Degeneration of cardiac tissues is considered a major cause of mortality in the western world and is expected to be a greater problem in the forthcoming decades. Cardiac damage is associated with dysfunction and irreversible loss of cardiomyocytes. Stem cell therapy for ischemic heart failure is very promising approach in cardiovascular medicine. Initial trials have indicated the ability of cardiomyocytes to regenerate after myocardial injury. These preliminary trials aim to translate cardiac regeneration strategies into clinical practice. In spite of advances, current therapeutic strategies to ischemic heart failure remain very limited. Moreover, major obstacles still need to be solved before stem cell therapy can be fully applied. This review addresses the current state of research and experimental data regarding embryonic stem cells (ESCs), myoblast transplantation, histological and functional analysis of transplantation of co-cultured myoblasts and mesenchymal stem cells, as well as comparison between mononuclear and mesenchymal stem cells in a model of myocardium infarction.

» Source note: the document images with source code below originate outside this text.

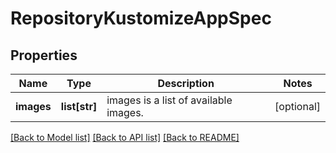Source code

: # RepositoryKustomizeAppSpec

## Properties
Name | Type | Description | Notes
------------ | ------------- | ------------- | -------------
**images** | **list[str]** | images is a list of available images. | [optional] 

[[Back to Model list]](../README.md#documentation-for-models) [[Back to API list]](../README.md#documentation-for-api-endpoints) [[Back to README]](../README.md)

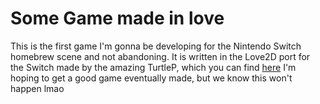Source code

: # Some Game made in love

This is the first game I'm gonna be developing for the Nintendo Switch homebrew scene and not abandoning. It is written in the Love2D port for the 
Switch made by the amazing TurtleP, which you can find [here](https://github.com/TurtleP/LovePotion) I'm hoping to get a good game eventually made, but 
we know this won't happen lmao
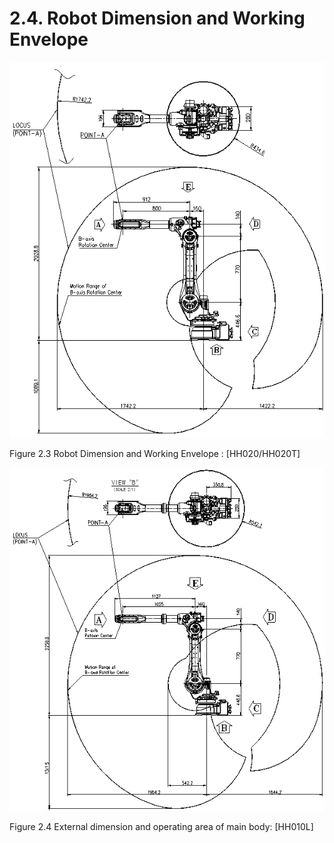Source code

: ﻿# 2.4. Robot Dimension and Working Envelope



![](../_assets/그림_2.3_로봇_본체_외형_치수_및_동작_영역.png)

Figure 2.3 Robot Dimension and Working Envelope : [HH020/HH020T]



![](../_assets/그림_2.4_로봇_본체_외형_치수_및_동작_영역.png)


Figure 2.4 External dimension and operating area of main body: [HH010L]
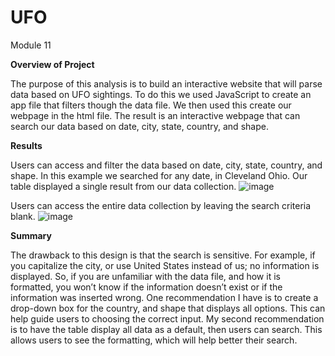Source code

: # UFO
Module 11

**Overview of Project**

The purpose of this analysis is to build an interactive website that will parse data based on UFO sightings. To do this we used JavaScript to create an app file that filters though the data file. We then used this create our webpage in the html file. The result is an interactive webpage that can search our data based on date, city, state, country, and shape. 

**Results**

Users can access and filter the data based on date, city, state, country, and shape. 
In this example we searched for any date, in Cleveland Ohio. Our table displayed a single result from our data collection. 
![image](https://user-images.githubusercontent.com/96017493/159026399-55749500-9d21-4160-ad73-b465e3ea6d18.png)

 

Users can access the entire data collection by leaving the search criteria blank.
![image](https://user-images.githubusercontent.com/96017493/159026484-50491416-2869-4ad9-a4d6-55eaaf1f14fb.png)

 
	 

	
**Summary**

The drawback to this design is that the search is sensitive. For example, if you capitalize the city, or use United States instead of us; no information is displayed. So, if you are unfamiliar with the data file, and how it is formatted, you won’t know if the information doesn’t exist or if the information was inserted wrong. One recommendation I have is to create a drop-down box for the country, and shape that displays all options. This can help guide users to choosing the correct input. My second recommendation is to have the table display all data as a default, then users can search. This allows users to see the formatting, which will help better their search. 

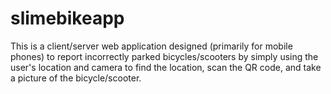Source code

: # slimebikeapp
This is a client/server web application designed (primarily for mobile phones) to report incorrectly parked bicycles/scooters by simply using the user's location and camera to find the location, scan the QR code, and take a picture of the bicycle/scooter. 
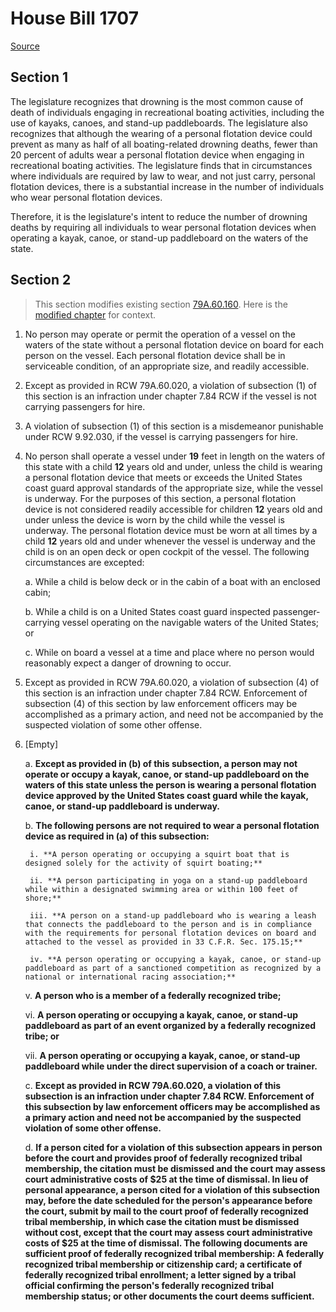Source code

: # House Bill 1707

[Source](http://lawfilesext.leg.wa.gov/biennium/2021-22/Xml/Bills/House%20Bills/1707.xml)
## Section 1
The legislature recognizes that drowning is the most common cause of death of individuals engaging in recreational boating activities, including the use of kayaks, canoes, and stand-up paddleboards. The legislature also recognizes that although the wearing of a personal flotation device could prevent as many as half of all boating-related drowning deaths, fewer than 20 percent of adults wear a personal flotation device when engaging in recreational boating activities. The legislature finds that in circumstances where individuals are required by law to wear, and not just carry, personal flotation devices, there is a substantial increase in the number of individuals who wear personal flotation devices.

Therefore, it is the legislature's intent to reduce the number of drowning deaths by requiring all individuals to wear personal flotation devices when operating a kayak, canoe, or stand-up paddleboard on the waters of the state.


## Section 2
> This section modifies existing section [79A.60.160](/rcw/79A_public_recreational_lands/79A.60_regulation_of_recreational_vessels.md). Here is the [modified chapter](rcw/79A_public_recreational_lands/79A.60_regulation_of_recreational_vessels.md) for context.

1. No person may operate or permit the operation of a vessel on the waters of the state without a personal flotation device on board for each person on the vessel. Each personal flotation device shall be in serviceable condition, of an appropriate size, and readily accessible.

2. Except as provided in RCW 79A.60.020, a violation of subsection (1) of this section is an infraction under chapter 7.84 RCW if the vessel is not carrying passengers for hire.

3. A violation of subsection (1) of this section is a misdemeanor punishable under RCW 9.92.030, if the vessel is carrying passengers for hire.

4. No person shall operate a vessel under **19** feet in length on the waters of this state with a child **12** years old and under, unless the child is wearing a personal flotation device that meets or exceeds the United States coast guard approval standards of the appropriate size, while the vessel is underway. For the purposes of this section, a personal flotation device is not considered readily accessible for children **12** years old and under unless the device is worn by the child while the vessel is underway. The personal flotation device must be worn at all times by a child **12** years old and under whenever the vessel is underway and the child is on an open deck or open cockpit of the vessel. The following circumstances are excepted:

    a. While a child is below deck or in the cabin of a boat with an enclosed cabin;

    b. While a child is on a United States coast guard inspected passenger-carrying vessel operating on the navigable waters of the United States; or

    c. While on board a vessel at a time and place where no person would reasonably expect a danger of drowning to occur.

5. Except as provided in RCW 79A.60.020, a violation of subsection (4) of this section is an infraction under chapter 7.84 RCW. Enforcement of subsection (4) of this section by law enforcement officers may be accomplished as a primary action, and need not be accompanied by the suspected violation of some other offense.

6. [Empty]

    a. **Except as provided in (b) of this subsection, a person may not operate or occupy a kayak, canoe, or stand-up paddleboard on the waters of this state unless the person is wearing a personal flotation device approved by the United States coast guard while the kayak, canoe, or stand-up paddleboard is underway.**

    b. **The following persons are not required to wear a personal flotation device as required in (a) of this subsection:**

        i. **A person operating or occupying a squirt boat that is designed solely for the activity of squirt boating;**

        ii. **A person participating in yoga on a stand-up paddleboard while within a designated swimming area or within 100 feet of shore;**

        iii. **A person on a stand-up paddleboard who is wearing a leash that connects the paddleboard to the person and is in compliance with the requirements for personal flotation devices on board and attached to the vessel as provided in 33 C.F.R. Sec. 175.15;**

        iv. **A person operating or occupying a kayak, canoe, or stand-up paddleboard as part of a sanctioned competition as recognized by a national or international racing association;**

    v. **A person who is a member of a federally recognized tribe;**

    vi. **A person operating or occupying a kayak, canoe, or stand-up paddleboard as part of an event organized by a federally recognized tribe; or**

    vii. **A person operating or occupying a kayak, canoe, or stand-up paddleboard while under the direct supervision of a coach or trainer.**

    c. **Except as provided in RCW 79A.60.020, a violation of this subsection is an infraction under chapter 7.84 RCW. Enforcement of this subsection by law enforcement officers may be accomplished as a primary action and need not be accompanied by the suspected violation of some other offense.**

    d. **If a person cited for a violation of this subsection appears in person before the court and provides proof of federally recognized tribal membership, the citation must be dismissed and the court may assess court administrative costs of $25 at the time of dismissal. In lieu of personal appearance, a person cited for a violation of this subsection may, before the date scheduled for the person's appearance before the court, submit by mail to the court proof of federally recognized tribal membership, in which case the citation must be dismissed without cost, except that the court may assess court administrative costs of $25 at the time of dismissal. The following documents are sufficient proof of federally recognized tribal membership: A federally recognized tribal membership or citizenship card; a certificate of federally recognized tribal enrollment; a letter signed by a tribal official confirming the person's federally recognized tribal membership status; or other documents the court deems sufficient.**

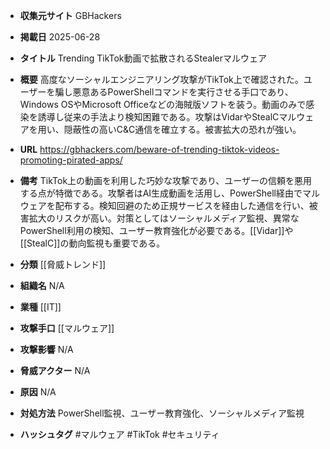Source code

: - **収集元サイト**
GBHackers

- **掲載日**
2025-06-28

- **タイトル**
Trending TikTok動画で拡散されるStealerマルウェア

- **概要**
高度なソーシャルエンジニアリング攻撃がTikTok上で確認された。ユーザーを騙し悪意あるPowerShellコマンドを実行させる手口であり、Windows OSやMicrosoft Officeなどの海賊版ソフトを装う。動画のみで感染を誘導し従来の手法より検知困難である。攻撃はVidarやStealCマルウェアを用い、隠蔽性の高いC&C通信を確立する。被害拡大の恐れが強い。

- **URL**
https://gbhackers.com/beware-of-trending-tiktok-videos-promoting-pirated-apps/

- **備考**
TikTok上の動画を利用した巧妙な攻撃であり、ユーザーの信頼を悪用する点が特徴である。攻撃者はAI生成動画を活用し、PowerShell経由でマルウェアを配布する。検知回避のため正規サービスを経由した通信を行い、被害拡大のリスクが高い。対策としてはソーシャルメディア監視、異常なPowerShell利用の検知、ユーザー教育強化が必要である。[[Vidar]]や[[StealC]]の動向監視も重要である。

- **分類**
[[脅威トレンド]]

- **組織名**
N/A

- **業種**
[[IT]]

- **攻撃手口**
[[マルウェア]]

- **攻撃影響**
N/A

- **脅威アクター**
N/A

- **原因**
N/A

- **対処方法**
PowerShell監視、ユーザー教育強化、ソーシャルメディア監視

- **ハッシュタグ**
#マルウェア #TikTok #セキュリティ
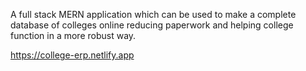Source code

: A full stack MERN application which can be used to make a complete database of colleges online reducing paperwork and helping college function in a more robust way.

https://college-erp.netlify.app
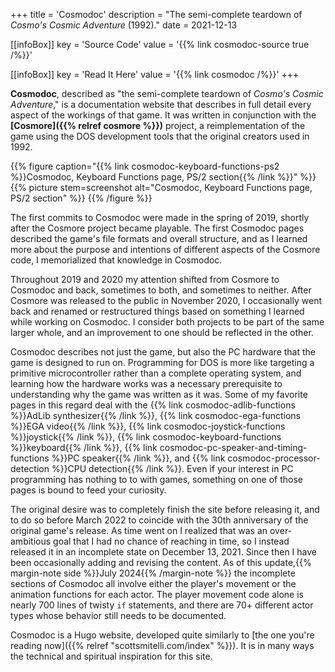+++
title = 'Cosmodoc'
description = "The semi-complete teardown of _Cosmo's Cosmic Adventure_ (1992)."
date = 2021-12-13

[[infoBox]]
key = 'Source Code'
value = '{{% link cosmodoc-source true /%}}'

[[infoBox]]
key = 'Read It Here'
value = '{{% link cosmodoc /%}}'
+++

**Cosmodoc**, described as "the semi-complete teardown of _Cosmo's Cosmic Adventure_," is a documentation website that describes in full detail every aspect of the workings of that game. It was written in conjunction with the **[Cosmore]({{% relref cosmore %}})** project, a reimplementation of the game using the DOS development tools that the original creators used in 1992.

{{% figure caption="{{% link cosmodoc-keyboard-functions-ps2 %}}Cosmodoc, Keyboard Functions page, PS/2 section{{% /link %}}" %}}
{{% picture stem=screenshot alt="Cosmodoc, Keyboard Functions page, PS/2 section" %}}
{{% /figure %}}

The first commits to Cosmodoc were made in the spring of 2019, shortly after the Cosmore project became playable. The first Cosmodoc pages described the game's file formats and overall structure, and as I learned more about the purpose and intentions of different aspects of the Cosmore code, I memorialized that knowledge in Cosmodoc.

Throughout 2019 and 2020 my attention shifted from Cosmore to Cosmodoc and back, sometimes to both, and sometimes to neither. After Cosmore was released to the public in November 2020, I occasionally went back and renamed or restructured things based on something I learned while working on Cosmodoc. I consider both projects to be part of the same larger whole, and an improvement to one should be reflected in the other.

Cosmodoc describes not just the game, but also the PC hardware that the game is designed to run on. Programming for DOS is more like targeting a primitive microcontroller rather than a complete operating system, and learning how the hardware works was a necessary prerequisite to understanding why the game was written as it was. Some of my favorite pages in this regard deal with the {{% link cosmodoc-adlib-functions %}}AdLib synthesizer{{% /link %}}, {{% link cosmodoc-ega-functions %}}EGA video{{% /link %}}, {{% link cosmodoc-joystick-functions %}}joystick{{% /link %}}, {{% link cosmodoc-keyboard-functions %}}keyboard{{% /link %}}, {{% link cosmodoc-pc-speaker-and-timing-functions %}}PC speaker{{% /link %}}, and {{% link cosmodoc-processor-detection %}}CPU detection{{% /link %}}. Even if your interest in PC programming has nothing to to with games, something on one of those pages is bound to feed your curiosity.

The original desire was to completely finish the site before releasing it, and to do so before March 2022 to coincide with the 30th anniversary of the original game's release. As time went on I realized that was an over-ambitious goal that I had no chance of reaching in time, so I instead released it in an incomplete state on December 13, 2021. Since then I have been occasionally adding and revising the content. As of this update,{{% margin-note side %}}July 2024{{% /margin-note %}} the incomplete sections of Cosmodoc all involve either the player's movement or the animation functions for each actor. The player movement code alone is nearly 700 lines of twisty `if` statements, and there are 70+ different actor types whose behavior still needs to be documented.

Cosmodoc is a Hugo website, developed quite similarly to [the one you're reading now]({{% relref "scottsmitelli.com/index" %}}). It is in many ways the technical and spiritual inspiration for this site.
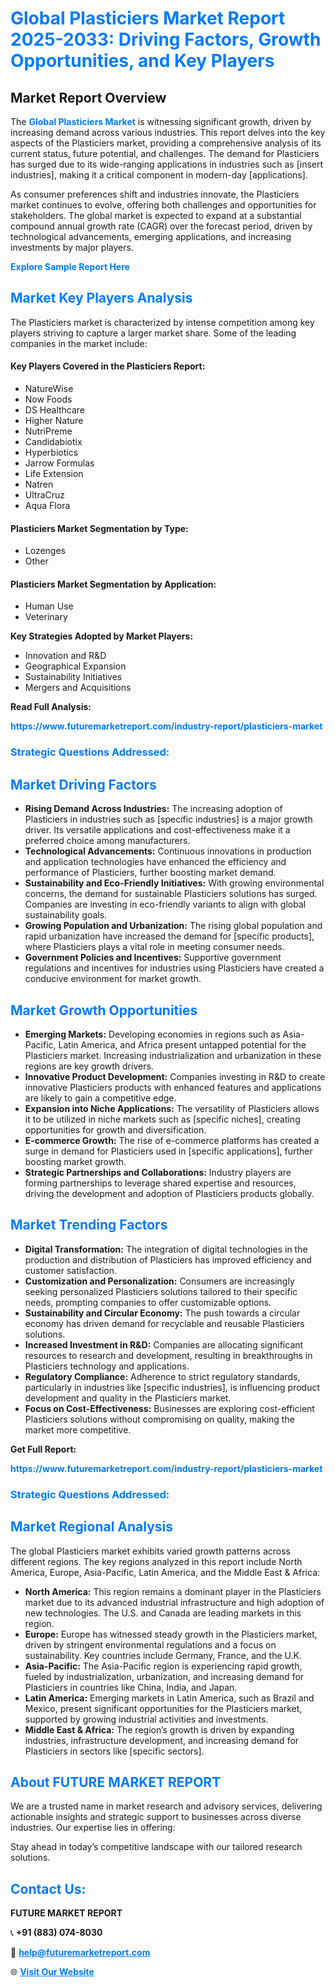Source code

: <h1 style="color: #007BFF;">Global Plasticiers Market Report 2025-2033: Driving Factors, Growth Opportunities, and Key Players</h1>

<section id="overview">
<h2>Market Report Overview</h2>
<p>The <a href="https://www.futuremarketreport.com/industry-report/plasticiers-market" style="color: #007BFF; text-decoration: none;"><strong>Global Plasticiers Market</strong></a> is witnessing significant growth, driven by increasing demand across various industries. This report delves into the key aspects of the Plasticiers market, providing a comprehensive analysis of its current status, future potential, and challenges. The demand for Plasticiers has surged due to its wide-ranging applications in industries such as [insert industries], making it a critical component in modern-day [applications].</p>
<p>As consumer preferences shift and industries innovate, the Plasticiers market continues to evolve, offering both challenges and opportunities for stakeholders. The global market is expected to expand at a substantial compound annual growth rate (CAGR) over the forecast period, driven by technological advancements, emerging applications, and increasing investments by major players.</p>
</section>

<section id="overview">
<p><a href="https://www.futuremarketreport.com/request-sample/reportId=35273" style="color: #007BFF; text-decoration: none;"><strong>Explore Sample Report Here</strong></a></p>
</section>

<section id="key-players">
<h2 style="color: #007BFF;">Market Key Players Analysis</h2>
<p>The Plasticiers market is characterized by intense competition among key players striving to capture a larger market share. Some of the leading companies in the market include:</p>
<h4>Key Players Covered in the Plasticiers Report:</h4>
<ul><li>NatureWise</li><li>Now Foods</li><li>DS Healthcare</li><li>Higher Nature</li><li>NutriPreme</li><li>Candidabiotix</li><li>Hyperbiotics</li><li>Jarrow Formulas</li><li>Life Extension</li><li>Natren</li><li>UltraCruz</li><li>Aqua Flora</li></ul>
<h4>Plasticiers Market Segmentation by Type:</h4>
<ul><li>Lozenges</li><li>Other</li></ul>

<h4>Plasticiers Market Segmentation by Application:</h4>
<ul><li>Human Use</li><li>Veterinary</li></ul>
<p><strong>Key Strategies Adopted by Market Players:</strong></p>
<ul>
<li>Innovation and R&D</li>
<li>Geographical Expansion</li>
<li>Sustainability Initiatives</li>
<li>Mergers and Acquisitions</li>
</ul>
</section>

<section>
<p><strong>Read Full Analysis: </strong></p><a href="https://www.futuremarketreport.com/industry-report/plasticiers-market" style="color: #007BFF; text-decoration: none;"><strong>https://www.futuremarketreport.com/industry-report/plasticiers-market</strong></a>
<h3 style="color: #007BFF;">Strategic Questions Addressed:</h3>
</section>

<section id="driving-factors">
<h2 style="color: #007BFF;">Market Driving Factors</h2>
<ul>
<li><strong>Rising Demand Across Industries:</strong> The increasing adoption of Plasticiers in industries such as [specific industries] is a major growth driver. Its versatile applications and cost-effectiveness make it a preferred choice among manufacturers.</li>
<li><strong>Technological Advancements:</strong> Continuous innovations in production and application technologies have enhanced the efficiency and performance of Plasticiers, further boosting market demand.</li>
<li><strong>Sustainability and Eco-Friendly Initiatives:</strong> With growing environmental concerns, the demand for sustainable Plasticiers solutions has surged. Companies are investing in eco-friendly variants to align with global sustainability goals.</li>
<li><strong>Growing Population and Urbanization:</strong> The rising global population and rapid urbanization have increased the demand for [specific products], where Plasticiers plays a vital role in meeting consumer needs.</li>
<li><strong>Government Policies and Incentives:</strong> Supportive government regulations and incentives for industries using Plasticiers have created a conducive environment for market growth.</li>
</ul>
</section>

<section id="growth-opportunities">
<h2 style="color: #007BFF;">Market Growth Opportunities</h2>
<ul>
<li><strong>Emerging Markets:</strong> Developing economies in regions such as Asia-Pacific, Latin America, and Africa present untapped potential for the Plasticiers market. Increasing industrialization and urbanization in these regions are key growth drivers.</li>
<li><strong>Innovative Product Development:</strong> Companies investing in R&D to create innovative Plasticiers products with enhanced features and applications are likely to gain a competitive edge.</li>
<li><strong>Expansion into Niche Applications:</strong> The versatility of Plasticiers allows it to be utilized in niche markets such as [specific niches], creating opportunities for growth and diversification.</li>
<li><strong>E-commerce Growth:</strong> The rise of e-commerce platforms has created a surge in demand for Plasticiers used in [specific applications], further boosting market growth.</li>
<li><strong>Strategic Partnerships and Collaborations:</strong> Industry players are forming partnerships to leverage shared expertise and resources, driving the development and adoption of Plasticiers products globally.</li>
</ul>
</section>

<section id="trending-factors">
<h2 style="color: #007BFF;">Market Trending Factors</h2>
<ul>
<li><strong>Digital Transformation:</strong> The integration of digital technologies in the production and distribution of Plasticiers has improved efficiency and customer satisfaction.</li>
<li><strong>Customization and Personalization:</strong> Consumers are increasingly seeking personalized Plasticiers solutions tailored to their specific needs, prompting companies to offer customizable options.</li>
<li><strong>Sustainability and Circular Economy:</strong> The push towards a circular economy has driven demand for recyclable and reusable Plasticiers solutions.</li>
<li><strong>Increased Investment in R&D:</strong> Companies are allocating significant resources to research and development, resulting in breakthroughs in Plasticiers technology and applications.</li>
<li><strong>Regulatory Compliance:</strong> Adherence to strict regulatory standards, particularly in industries like [specific industries], is influencing product development and quality in the Plasticiers market.</li>
<li><strong>Focus on Cost-Effectiveness:</strong> Businesses are exploring cost-efficient Plasticiers solutions without compromising on quality, making the market more competitive.</li>
</ul>
</section>

<section>
<p><strong>Get Full Report: </strong></p><a href="https://www.futuremarketreport.com/industry-report/plasticiers-market" style="color: #007BFF; text-decoration: none;"><strong>https://www.futuremarketreport.com/industry-report/plasticiers-market</strong></a>
<h3 style="color: #007BFF;">Strategic Questions Addressed:</h3>
</section>


<section id="regional-analysis">
<h2 style="color: #007BFF;">Market Regional Analysis</h2>
<p>The global Plasticiers market exhibits varied growth patterns across different regions. The key regions analyzed in this report include North America, Europe, Asia-Pacific, Latin America, and the Middle East & Africa:</p>
<ul>
<li><strong>North America:</strong> This region remains a dominant player in the Plasticiers market due to its advanced industrial infrastructure and high adoption of new technologies. The U.S. and Canada are leading markets in this region.</li>
<li><strong>Europe:</strong> Europe has witnessed steady growth in the Plasticiers market, driven by stringent environmental regulations and a focus on sustainability. Key countries include Germany, France, and the U.K.</li>
<li><strong>Asia-Pacific:</strong> The Asia-Pacific region is experiencing rapid growth, fueled by industrialization, urbanization, and increasing demand for Plasticiers in countries like China, India, and Japan.</li>
<li><strong>Latin America:</strong> Emerging markets in Latin America, such as Brazil and Mexico, present significant opportunities for the Plasticiers market, supported by growing industrial activities and investments.</li>
<li><strong>Middle East & Africa:</strong> The region’s growth is driven by expanding industries, infrastructure development, and increasing demand for Plasticiers in sectors like [specific sectors].</li>
</ul>
</section>

<footer>
<h2 style="color: #007BFF;">About FUTURE MARKET REPORT</h2>
<p>We are a trusted name in market research and advisory services, delivering actionable insights and strategic support to businesses across diverse industries. Our expertise lies in offering:</p>

<p>Stay ahead in today’s competitive landscape with our tailored research solutions.</p>

<h2 style="color: #007BFF;">Contact Us:</h2>
<p><strong>FUTURE MARKET REPORT</strong></p>
<p>📞 <strong>+91 (883) 074-8030</strong></p>
<p>📧 <strong><a href="mailto:help@futuremarketreport.com" style="color: #007BFF;">help@futuremarketreport.com</a></strong></p>
<p>🌐 <strong><a href="https://www.futuremarketreport.com/" style="color: #007BFF;">Visit Our Website</a></strong></p>
</footer>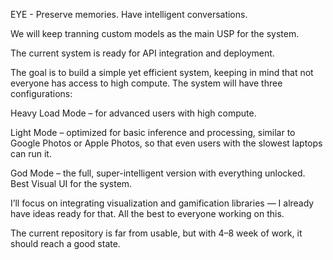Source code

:EYE - Preserve memories. Have intelligent conversations.

We will keep tranning custom models as the main USP for the system.

The current system is ready for API integration and deployment.


The goal is to build a simple yet efficient system, keeping in mind that not everyone has access to high compute.
The system will have three configurations:

Heavy Load Mode – for advanced users with high compute.

Light Mode – optimized for basic inference and processing, similar to Google Photos or Apple Photos, so that even users with the slowest laptops can run it.

God Mode – the full, super-intelligent version with everything unlocked. Best Visual UI for the system.

I’ll focus on integrating visualization and gamification libraries — I already have ideas ready for that.
All the best to everyone working on this.

The current repository is far from usable, but with 4–8 week of work, it should reach a good state.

We also discuss how research with stem cell transplantation could translate to improvement of cardiac function.

Fig. (1)

hESC propagation and in vitro differentiation into CMCs. hESC lines can be propagated continuously in the undifferentiated state when grown on top of an MEF feeder layer. With the Kehat protocol‡ [5], when hESCs are removed from these conditions and grown in suspension, they begin to generate three-dimensional differentiating cell aggregates termed embryoid bodies (EBs). Two weeks after plating on gelatin coated plates, spontaneously contracting areas appear within the EBs. The Mummery protocol* [6], however, uses END-2 cells in the place of MEFs as feeders for hESCs; within 2 weeks, spontaneously contracting areas appear in the hESC-colonies. (hESCs: human Embryonic Stem Cells; MEFs: Mouse Embryo Fibroblasts; EBs: Embryoid Bodies; END2: visceral endoderm-like cells; CMCs: cardiomyocytes)

Fig. (2)

Ejection Fraction(EF%) of left ventricle between two groups and in the two periods of evaluation.

Fig. (3)

New skeletal fibers (white arrows) and new vessels and endothelial cells (black arrows) identified in a myocardial infarction (MI) (Gomery’s Trichrome, x 200).

Fig. (4)

New skeletal fibers(white arrows) identified in an injured myocardium (IM) of Chagas disease. (H&E, X200).

Fig. (5)

Angiogenesis: Multiple new vessels after MoSC therapy in the myocardial scar stained by Gomori's Trichrome (x 200).

Fig. (6)

New vessel after MeSC in the myocardial scar stained by Gomori's Trichrome (x 400).

Fig. (7)

Procedural steps of cell transplantation using trans-coronary venous approach. Left: coronary artery visualization in LAO 30 view; middle: administration of the contrast medium via a guiding catheter placed in the coronary sinus in LAO 30 view, note the balloon inflated at the tip of the guiding catheter to slow the contrast medium outflow; right: placement of TransAccess® catheter system in the anterior interventricular vein and injection of the cell suspension via the IntraLume® microcatheter into anterior wall myocardium – the arrow indicates the microcatheter tip.

Fig. (8)

Procedural steps of cell transplantation using trans-coronary venous approach. Left: coronary artery visualization in LAO 30 view; middle: administration of the contrast medium via a non-occlusive guiding catheter placed in the coronary sinus; right: placement of TransAccess® catheter system in the anterior interventricular vein and injection of the cell suspension via the IntraLume® microcatheter into the septum – the arrow indicates the microcatheter tip.

Fig. (9)

Intravascular ultrasound image obtained from the cardiac venous site. Please note the visibility of the pericardium (big arrows) and the coronary artery parallel to the vein (small arrows), enabling the orientation of TransAccess® catheter system.